Ce n’est pas du courage ou de la bravoure, je veux dire … je n’ai pas risqué ma vie en faisant ça. Les risques étaient calculés (un minimum, je ne suis pas d’une nature téméraire puisque je suis terriblement anxieuse). Ma curiosité était la plus forte et je savais que si je tombais, si je me ramassais, il y aurait bien un moyen d’une manière ou d’une autre de changer de voix.

Bien sûr que je comprends que lorsque l’on a une famille etc, les choses sont différentes, donc je m’adresse plutôt aux personnes comme moi qui ne sont pas mariés, n’ont pas d’enfants, pas de crédit sur le dos, et qui pourtant vivent leur vie comme s’ils étaient pieds & poings liés au projet professionnel qu’ils se sont un jour imaginés (probablement influencé par leurs amis & leur famille).

Le point important à souligner, il me semble, est que je ne sais jamais si « je prends la meilleure des décisions ». Ce que je sais, par contre, c’est que je prends une bonne décision en fonction des informations que j’ai à ma disposition à ce moment là, c’est tout.

J’essaye d’avancer dans ma vie en me disant qu’il y a des périodes, des cycles, et que parfois certains se finissent et que nous devons en faire le deuil. Je sais que nous avons toujours envie d’aller vers « le mieux » mais parfois il faut se demander qu’est-ce que « le mieux » signifie pour soi même (et non pour les autres). Aussi, j’aime voir ces cycles comme étant des petites vies à part entières qui sont tout simplement différentes d’avant. Cela m’aide à les vivre sans être dans un état mental de comparaison mais de simplement la vivre pour ce qu’elle est : différente. Pas moins bien, ou mieux. Juste différent.
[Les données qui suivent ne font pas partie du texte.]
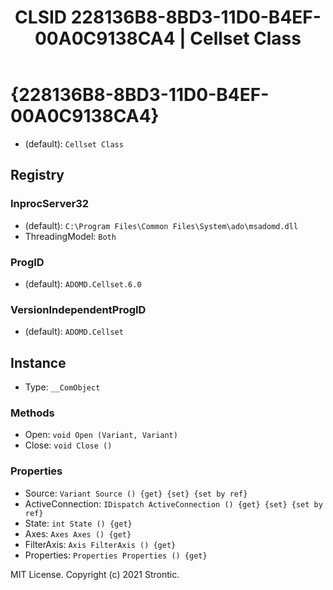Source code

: ﻿---
title: "CLSID 228136B8-8BD3-11D0-B4EF-00A0C9138CA4 | Cellset Class"
excerpt: What is COM-Object CLSID 228136B8-8BD3-11D0-B4EF-00A0C9138CA4?
---

# {228136B8-8BD3-11D0-B4EF-00A0C9138CA4}

* (default): `Cellset Class`

## Registry


### InprocServer32

* (default): `C:\Program Files\Common Files\System\ado\msadomd.dll`
* ThreadingModel: `Both`

### ProgID

* (default): `ADOMD.Cellset.6.0`

### VersionIndependentProgID

* (default): `ADOMD.Cellset`

## Instance

* Type: `__ComObject`

### Methods

* Open: `void Open (Variant, Variant)`
* Close: `void Close ()`

### Properties

* Source: `Variant Source () {get} {set} {set by ref}`
* ActiveConnection: `IDispatch ActiveConnection () {get} {set} {set by ref}`
* State: `int State () {get} `
* Axes: `Axes Axes () {get} `
* FilterAxis: `Axis FilterAxis () {get} `
* Properties: `Properties Properties () {get} `

MIT License. Copyright (c) 2021 Strontic.


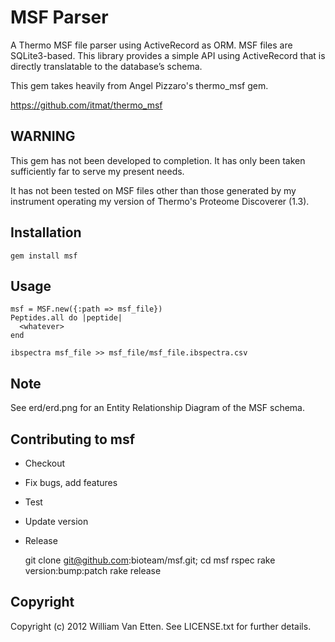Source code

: # MSF Parser #

A Thermo MSF file parser using ActiveRecord as ORM.
MSF files are SQLite3-based.
This library provides a simple API using ActiveRecord that is directly translatable to the database’s schema.

This gem takes heavily from Angel Pizzaro's thermo_msf gem.

https://github.com/itmat/thermo_msf

## WARNING ##

This gem has not been developed to completion.
It has only been taken sufficiently far to serve my present needs.

It has not been tested on MSF files other than those generated by my instrument
operating my version of Thermo's Proteome Discoverer (1.3).

## Installation ##

    gem install msf

## Usage ##

    msf = MSF.new({:path => msf_file})
    Peptides.all do |peptide|
      <whatever>
    end

    ibspectra msf_file >> msf_file/msf_file.ibspectra.csv

## Note ##

See erd/erd.png for an Entity Relationship Diagram of the MSF schema.

## Contributing to msf ##
 
* Checkout
* Fix bugs, add features
* Test
* Update version
* Release

    git clone git@github.com:bioteam/msf.git; cd msf
		<make changes>
		rspec
		rake version:bump:patch
		rake release
		
## Copyright ##

Copyright (c) 2012 William Van Etten. See LICENSE.txt for
further details.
J’ai donc déménagé, il y a des choses que je ne peux plus faire, des choses nouvelles que je peux faire. L’important pour moi à l’instant où j’écris, est de savoir si au global ma balance « émotionnelle » est positive ou négative. Car l’idée n’est pas d’être inactif si l’on va mal. C’est l’inverse. C’est de savoir dire « au revoir » aux choses lorsqu’elles ne nous conviennent plus, sans être alourdi par le poids du doute voire pire, du regret.

Est-ce que j’ai eu peur à chaque virage dans ma vie ? Bien entendu. Je continue à avoir peur, toujours. C’est dans ma nature de l’être. Néanmoins, à force de travail pour dépasser les peurs infondées qui m’habitent, je commence à les apprivoiser et à comprendre le vrai message qu’elles souhaitent me faire passer (peur de la mort, peur d’être rejetée, …).

Est-ce que je regrette une de mes décisions ? Pour l’instant, aucune.